AI workloads require high throughput and low latency for efficient data retrieval and processing. They also need mechanisms for data versioning and consistency to guarantee accurate and reproducible outcomes across distributed environments. When selecting the appropriate storage solution, consider factors such as data transfer times, latency, performance requirements, and compatibility with existing systems.
Use a file system for active data. Implement a file system to store "job-specific/hot" data actively used or generated by AI jobs. This solution is ideal for real-time data processing due to its low latency and high throughput capabilities. These capabilities are critical for optimizing the performance of AI workflows. Azure has three principal file system solutions to support training and inferencing AI models on Azure infrastructure. To choose the right file system, follow these recommendations:
Use Azure Managed Lustre for lowest data transfer times and minimized latency. Azure Managed Lustre provides high performance with parallel file system capabilities and simplifies management with Azure integration. It's cost-effective, with usage-based storage costs, and allows selective data import from Blob Storage, optimizing data handling.
Use Azure NetApp Files when you need enterprise-grade features and performance for AI workloads. Azure NetApp Files offer high reliability and performance, ideal for mission-critical applications. Azure NetApp Files is beneficial if you have existing investments in NetApp infrastructure. It's beneficial for hybrid cloud capabilities and when you need to customize and fine-tune storage configurations.

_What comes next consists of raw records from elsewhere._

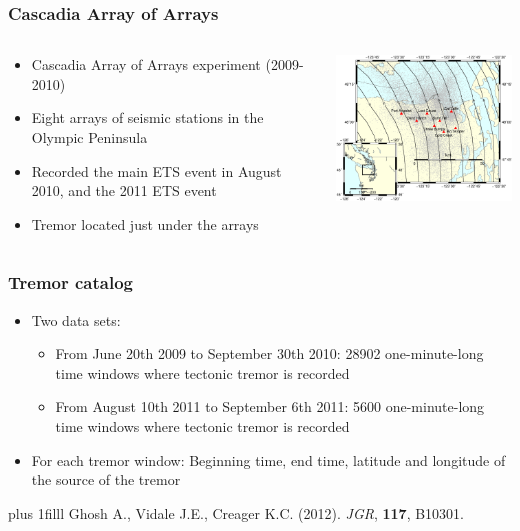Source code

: \documentclass{beamer}
\newcommand{\btVFill}{\vskip0pt plus 1filll}
\begin{document}
	\begin{frame}
		\frametitle{Cascadia Array of Arrays}
		\begin{columns}[c]
			\begin{column}{5cm}
				\begin{itemize}
					\item Cascadia Array of Arrays experiment (2009-2010)
					\item Eight arrays of seismic stations in the Olympic Peninsula
					\item Recorded the main ETS event in August 2010, and the 2011 ETS event
					\item Tremor located just under the arrays
				\end{itemize}
			\end{column}
			\begin{column}{7cm}
				\begin{center}
					\includegraphics[trim={0cm 1cm 0cm 9.5cm}, clip, width=7cm]{AoA/arrays_location.eps}
				\end{center}
			\end{column}
		\end{columns}
	\end{frame}

	\begin{frame}
		\frametitle{Tremor catalog}
		\begin{itemize}
			\vspace{1em}

			\item Two data sets:
			\begin{itemize}
				\item From June 20th 2009 to September 30th 2010: 28902 one-minute-long time windows where tectonic tremor is recorded
				\item From August 10th 2011 to September 6th 2011: 5600 one-minute-long time windows where tectonic tremor is recorded
			\end{itemize}

			\vspace{1em}

			\item For each tremor window: Beginning time, end time, latitude and longitude of the source of the tremor
		\end{itemize}
		\btVFill
		\tiny{Ghosh A., Vidale J.E., Creager K.C. (2012). \textit{JGR}, \textbf{117}, B10301.}
	\end{frame}
\end{document}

Use local NVMe/SSD file systems when performance is the top priority. It aggregates the local NVMe of compute (worker nodes) using a job-dedicated parallel file system like BeeGFS On Demand (BeeOND). They operate directly on the compute nodes to create a temporary, high-performance file system during the job. These systems offer ultra-low latency and high throughput, making them ideal for I/O-intensive applications like deep learning training or real-time inferencing.
Transfer inactive data to Azure Blob Storage. After completing a job, transfer inactive job data from Azure Managed Lustre to Azure Blob Storage for long-term, cost-effective storage. Blob storage provides scalable options with different access tiers, ensuring efficient storage of inactive or infrequently accessed data, while keeping it readily available when needed.

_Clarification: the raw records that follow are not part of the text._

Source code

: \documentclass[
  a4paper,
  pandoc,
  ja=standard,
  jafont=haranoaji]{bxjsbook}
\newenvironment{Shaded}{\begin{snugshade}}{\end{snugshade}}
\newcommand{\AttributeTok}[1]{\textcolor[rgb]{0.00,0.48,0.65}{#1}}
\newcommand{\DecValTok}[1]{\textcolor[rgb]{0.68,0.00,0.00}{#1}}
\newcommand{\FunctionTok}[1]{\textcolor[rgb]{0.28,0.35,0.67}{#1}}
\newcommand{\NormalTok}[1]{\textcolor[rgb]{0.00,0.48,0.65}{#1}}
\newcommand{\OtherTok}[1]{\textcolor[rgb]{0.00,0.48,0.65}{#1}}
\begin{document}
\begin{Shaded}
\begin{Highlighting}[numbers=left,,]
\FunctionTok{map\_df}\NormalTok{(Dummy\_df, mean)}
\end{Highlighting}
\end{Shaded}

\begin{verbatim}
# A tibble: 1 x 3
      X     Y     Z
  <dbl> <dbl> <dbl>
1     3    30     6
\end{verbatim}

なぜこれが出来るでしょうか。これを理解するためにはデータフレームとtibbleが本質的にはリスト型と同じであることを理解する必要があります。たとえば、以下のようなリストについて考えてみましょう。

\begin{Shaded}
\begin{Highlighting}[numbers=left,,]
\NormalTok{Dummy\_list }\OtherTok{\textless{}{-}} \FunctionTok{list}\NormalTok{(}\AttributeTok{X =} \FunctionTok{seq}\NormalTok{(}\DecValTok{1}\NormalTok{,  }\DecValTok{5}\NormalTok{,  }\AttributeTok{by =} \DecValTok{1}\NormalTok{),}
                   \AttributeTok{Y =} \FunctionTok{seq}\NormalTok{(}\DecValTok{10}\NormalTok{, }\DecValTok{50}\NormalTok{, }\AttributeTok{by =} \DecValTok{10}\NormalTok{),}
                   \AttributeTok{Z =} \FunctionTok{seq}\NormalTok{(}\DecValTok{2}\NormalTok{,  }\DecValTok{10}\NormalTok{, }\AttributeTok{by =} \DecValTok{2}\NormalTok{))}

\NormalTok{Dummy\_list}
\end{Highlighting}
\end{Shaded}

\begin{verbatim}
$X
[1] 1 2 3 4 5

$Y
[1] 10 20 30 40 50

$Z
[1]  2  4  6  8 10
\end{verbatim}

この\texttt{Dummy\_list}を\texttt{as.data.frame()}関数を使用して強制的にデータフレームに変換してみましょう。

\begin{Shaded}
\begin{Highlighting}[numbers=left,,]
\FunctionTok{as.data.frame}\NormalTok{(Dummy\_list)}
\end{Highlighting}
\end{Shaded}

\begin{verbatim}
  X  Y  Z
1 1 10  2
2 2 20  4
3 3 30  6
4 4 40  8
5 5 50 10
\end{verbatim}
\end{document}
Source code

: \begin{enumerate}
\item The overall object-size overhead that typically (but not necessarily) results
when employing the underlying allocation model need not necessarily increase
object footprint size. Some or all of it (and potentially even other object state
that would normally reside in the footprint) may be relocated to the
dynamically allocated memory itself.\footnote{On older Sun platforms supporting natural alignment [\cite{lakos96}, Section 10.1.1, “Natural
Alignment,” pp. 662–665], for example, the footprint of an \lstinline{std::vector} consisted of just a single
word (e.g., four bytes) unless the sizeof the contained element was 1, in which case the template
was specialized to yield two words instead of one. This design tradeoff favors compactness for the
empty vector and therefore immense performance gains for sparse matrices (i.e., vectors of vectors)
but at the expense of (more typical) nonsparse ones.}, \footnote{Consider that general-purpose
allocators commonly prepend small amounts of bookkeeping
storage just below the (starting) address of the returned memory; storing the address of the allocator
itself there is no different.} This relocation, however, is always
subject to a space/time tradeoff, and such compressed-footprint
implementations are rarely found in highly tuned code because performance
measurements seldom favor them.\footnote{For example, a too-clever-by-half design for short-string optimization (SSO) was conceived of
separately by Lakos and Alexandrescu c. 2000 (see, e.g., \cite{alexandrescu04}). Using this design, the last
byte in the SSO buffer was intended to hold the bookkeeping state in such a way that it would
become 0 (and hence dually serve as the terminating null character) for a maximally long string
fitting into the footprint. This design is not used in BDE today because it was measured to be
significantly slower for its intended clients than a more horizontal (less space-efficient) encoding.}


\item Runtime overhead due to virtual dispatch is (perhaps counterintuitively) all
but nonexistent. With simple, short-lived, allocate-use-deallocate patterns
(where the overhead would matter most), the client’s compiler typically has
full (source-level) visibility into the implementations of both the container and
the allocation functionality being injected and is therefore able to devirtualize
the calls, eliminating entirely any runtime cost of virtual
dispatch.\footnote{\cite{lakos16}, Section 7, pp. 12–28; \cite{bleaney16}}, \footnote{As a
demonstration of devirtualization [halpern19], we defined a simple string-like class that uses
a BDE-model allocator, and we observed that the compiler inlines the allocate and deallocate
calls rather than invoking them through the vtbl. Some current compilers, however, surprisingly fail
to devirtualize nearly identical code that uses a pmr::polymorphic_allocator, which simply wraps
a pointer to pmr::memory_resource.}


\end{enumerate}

Implement checkpointing for model training. Set up a checkpointing mechanism that saves the model’s state, including training weights and parameters, at regular intervals such as every 500 iterations. Store this checkpoint data in Azure Managed Lustre to allow restarting the model training from a previously saved state, improving the flexibility and resilience of your AI workflows.

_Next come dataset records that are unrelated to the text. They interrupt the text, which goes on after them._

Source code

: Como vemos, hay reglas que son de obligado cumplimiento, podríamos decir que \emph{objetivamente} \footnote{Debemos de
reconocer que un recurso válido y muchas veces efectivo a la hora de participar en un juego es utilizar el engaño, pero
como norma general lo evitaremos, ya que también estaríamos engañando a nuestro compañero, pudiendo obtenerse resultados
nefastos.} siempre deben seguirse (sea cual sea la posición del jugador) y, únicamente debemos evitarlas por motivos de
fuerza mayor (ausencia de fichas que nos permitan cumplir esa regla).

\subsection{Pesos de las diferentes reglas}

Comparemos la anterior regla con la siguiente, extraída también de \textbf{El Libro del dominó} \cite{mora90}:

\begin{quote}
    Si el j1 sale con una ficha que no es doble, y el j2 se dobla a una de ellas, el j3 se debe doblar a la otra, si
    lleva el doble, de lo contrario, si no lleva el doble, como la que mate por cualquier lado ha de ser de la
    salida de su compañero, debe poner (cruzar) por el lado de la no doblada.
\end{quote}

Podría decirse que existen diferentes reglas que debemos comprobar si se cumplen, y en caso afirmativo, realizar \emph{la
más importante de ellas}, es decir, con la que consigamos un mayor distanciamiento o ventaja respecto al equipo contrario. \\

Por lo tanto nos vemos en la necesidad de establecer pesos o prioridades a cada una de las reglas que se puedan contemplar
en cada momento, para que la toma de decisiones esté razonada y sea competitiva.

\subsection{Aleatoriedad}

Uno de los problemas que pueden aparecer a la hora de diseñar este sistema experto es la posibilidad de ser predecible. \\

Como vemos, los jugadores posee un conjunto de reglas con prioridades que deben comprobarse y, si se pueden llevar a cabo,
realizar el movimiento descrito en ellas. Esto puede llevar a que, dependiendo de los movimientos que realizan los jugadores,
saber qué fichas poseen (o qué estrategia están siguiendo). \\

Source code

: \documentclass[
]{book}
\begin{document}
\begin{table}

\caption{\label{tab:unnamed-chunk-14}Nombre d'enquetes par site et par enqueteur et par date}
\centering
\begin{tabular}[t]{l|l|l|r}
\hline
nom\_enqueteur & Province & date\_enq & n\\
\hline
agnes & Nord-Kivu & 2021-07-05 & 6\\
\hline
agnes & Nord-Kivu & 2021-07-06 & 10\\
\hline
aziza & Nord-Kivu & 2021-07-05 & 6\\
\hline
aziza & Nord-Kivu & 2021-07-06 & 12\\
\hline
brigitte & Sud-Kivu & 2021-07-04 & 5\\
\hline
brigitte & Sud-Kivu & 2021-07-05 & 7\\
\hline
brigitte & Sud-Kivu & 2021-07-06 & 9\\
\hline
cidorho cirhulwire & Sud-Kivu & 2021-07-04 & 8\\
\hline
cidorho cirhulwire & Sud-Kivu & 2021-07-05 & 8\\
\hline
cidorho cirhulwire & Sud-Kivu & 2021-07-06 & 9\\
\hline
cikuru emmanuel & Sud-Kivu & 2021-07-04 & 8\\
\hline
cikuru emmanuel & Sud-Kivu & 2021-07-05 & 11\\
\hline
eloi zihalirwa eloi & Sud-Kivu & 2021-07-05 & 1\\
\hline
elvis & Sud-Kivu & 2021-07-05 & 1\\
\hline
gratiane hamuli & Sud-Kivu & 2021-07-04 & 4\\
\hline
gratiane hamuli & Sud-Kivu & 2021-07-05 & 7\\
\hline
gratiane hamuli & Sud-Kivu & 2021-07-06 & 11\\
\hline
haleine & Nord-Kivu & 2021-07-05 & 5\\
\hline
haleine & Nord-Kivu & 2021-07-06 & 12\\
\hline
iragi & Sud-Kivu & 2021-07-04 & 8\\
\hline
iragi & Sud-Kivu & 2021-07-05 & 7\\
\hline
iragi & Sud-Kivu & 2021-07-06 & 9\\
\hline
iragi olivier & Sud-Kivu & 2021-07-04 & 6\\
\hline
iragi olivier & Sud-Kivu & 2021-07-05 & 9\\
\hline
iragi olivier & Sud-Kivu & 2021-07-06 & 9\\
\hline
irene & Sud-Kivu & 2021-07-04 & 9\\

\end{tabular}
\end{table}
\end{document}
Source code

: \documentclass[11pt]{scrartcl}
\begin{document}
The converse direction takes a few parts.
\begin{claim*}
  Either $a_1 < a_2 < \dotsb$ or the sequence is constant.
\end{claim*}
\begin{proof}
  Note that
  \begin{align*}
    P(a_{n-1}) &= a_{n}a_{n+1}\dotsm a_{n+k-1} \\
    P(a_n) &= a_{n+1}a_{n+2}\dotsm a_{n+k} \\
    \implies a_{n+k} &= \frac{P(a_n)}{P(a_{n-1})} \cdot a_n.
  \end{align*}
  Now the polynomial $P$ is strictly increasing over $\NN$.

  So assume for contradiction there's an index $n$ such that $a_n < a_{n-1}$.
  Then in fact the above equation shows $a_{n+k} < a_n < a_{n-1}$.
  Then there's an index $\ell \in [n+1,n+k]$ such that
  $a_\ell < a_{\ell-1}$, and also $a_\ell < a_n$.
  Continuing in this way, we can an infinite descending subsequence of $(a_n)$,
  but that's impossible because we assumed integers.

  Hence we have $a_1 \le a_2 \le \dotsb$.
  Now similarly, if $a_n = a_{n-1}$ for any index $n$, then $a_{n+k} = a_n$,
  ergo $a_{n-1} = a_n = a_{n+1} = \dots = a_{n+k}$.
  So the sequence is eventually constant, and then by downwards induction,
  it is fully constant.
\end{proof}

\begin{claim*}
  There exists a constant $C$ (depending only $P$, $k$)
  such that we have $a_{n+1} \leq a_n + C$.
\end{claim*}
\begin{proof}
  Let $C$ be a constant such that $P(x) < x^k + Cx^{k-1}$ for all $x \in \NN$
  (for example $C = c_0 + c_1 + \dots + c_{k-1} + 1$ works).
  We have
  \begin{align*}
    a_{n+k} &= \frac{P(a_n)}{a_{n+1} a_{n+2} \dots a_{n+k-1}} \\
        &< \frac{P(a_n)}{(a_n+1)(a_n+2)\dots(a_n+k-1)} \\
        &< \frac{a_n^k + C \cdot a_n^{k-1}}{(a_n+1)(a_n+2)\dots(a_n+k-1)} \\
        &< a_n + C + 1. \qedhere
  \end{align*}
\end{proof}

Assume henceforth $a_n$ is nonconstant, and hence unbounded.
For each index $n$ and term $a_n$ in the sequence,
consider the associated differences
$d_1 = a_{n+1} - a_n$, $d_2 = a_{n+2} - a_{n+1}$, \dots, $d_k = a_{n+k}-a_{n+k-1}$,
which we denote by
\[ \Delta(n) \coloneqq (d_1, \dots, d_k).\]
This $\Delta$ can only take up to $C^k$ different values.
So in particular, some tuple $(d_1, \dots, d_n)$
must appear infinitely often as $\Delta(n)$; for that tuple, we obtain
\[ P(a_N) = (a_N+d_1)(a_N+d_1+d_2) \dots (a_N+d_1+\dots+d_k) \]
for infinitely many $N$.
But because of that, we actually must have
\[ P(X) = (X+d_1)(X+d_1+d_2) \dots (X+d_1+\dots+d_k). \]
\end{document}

Automate data migration to lower-cost storage tiers. Configure Azure Blob Storage lifecycle management policies to automatically migrate older, infrequently accessed data to lower-cost storage tiers, such as the Cool or Archive tiers. This approach optimizes storage costs while ensuring that important data remains accessible when needed.
Ensure data consistency across distributed environments. Ensure data consistency across distributed AI workloads by setting up synchronization between Azure Managed Lustre and Azure Blob Storage. This synchronization ensures that all nodes accessing the data are working with the same, consistent version, preventing errors and discrepancies in distributed environments.
Enable data versioning for reproducibility. Activate versioning in Azure Blob Storage to track changes to datasets and models over time. This feature facilitates rollback, enhances reproducibility, and supports collaboration. It maintains a detailed history of modifications to data and models and allows you to compare and restore previous versions as needed.